La Bourgogne et la Franche-Comté n'avaient que moins de trois millions d'habitants à elles deux, des budgets de 500 et 800 millions d'euros, mais deux petits aéroports, deux CHU, etc. Comment exister entre l'Île-de-France et Rhône-Alpes sans voir la tentation pour l'Yonne, la Saône-et-Loire, le Jura de partir ? Aussi le choix a-t-il été plutôt simple pour nous. Je mesure pourtant les difficultés : rapprocher nos exécutifs, nos budgets, nos services demandera du temps. Si j'ai un souhait, c'est que nous ayons celui de réussir la réforme. Car c'est bien là l'enjeu.
M. Jean-Pierre Sueur, président. - Je remercie les dix membres d'exécutifs de conseils régionaux pour le panorama précieux qu'ils nous ont offert.
M. Michel Delebarre, rapporteur. - Derrière ce projet de loi, il y a l'intention de réduire le nombre de régions, de ne pas les découper par départements, ce dont je n'ai pas trop entendu parler dans les interventions.
M. Yves Rome. - Cela va venir !
M. Michel Delebarre, rapporteur. - Si le Sénat veut avancer, il ne doit pas s'engager dans une multitude de modifications au découpage présenté : dans ce cas, nous aurons vite fait le tour ; la séance plénière présentera l'agrément d'une visite des régions, mais sera inefficace. Les compétences ont certes leur importance. Mais les uns et les autres ont leur petite idée sur la question : cela n'handicape pas la réflexion sur les limites territoriales.
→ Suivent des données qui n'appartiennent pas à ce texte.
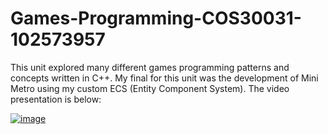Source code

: # Games-Programming-COS30031-102573957
This unit explored many different games programming patterns and concepts written in C++. My final for this unit was the development of Mini Metro using my custom ECS (Entity Component System). The video presentation is below:

[![image](https://user-images.githubusercontent.com/53892067/204205380-d7cc5851-2c13-4edc-bbf3-509cf6f15d4c.png)](https://youtu.be/oTyUCax5AJw)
Je ne suis pas en mesure, après ce demi-tour de table, de dégager un découpage merveilleusement performant devant succéder à celui du Gouvernement. Il y a encore du travail pour approcher une solution.
M. Rachel Mazuir. - J'ai entendu beaucoup de comparaisons avec la Grande-Bretagne et l'Allemagne, où la pauvreté se développe, puisque ce pays compte 16 % de pauvres contre moins de 13 % chez nous. François Patriat considère que nous allons résoudre ces problèmes en réduisant le nombre de régions, en leur attribuant des compétences. J'ai demandé à Martin Malvy et Alain Lambert quelles étaient les économies envisageables : ils n'ont pas répondu.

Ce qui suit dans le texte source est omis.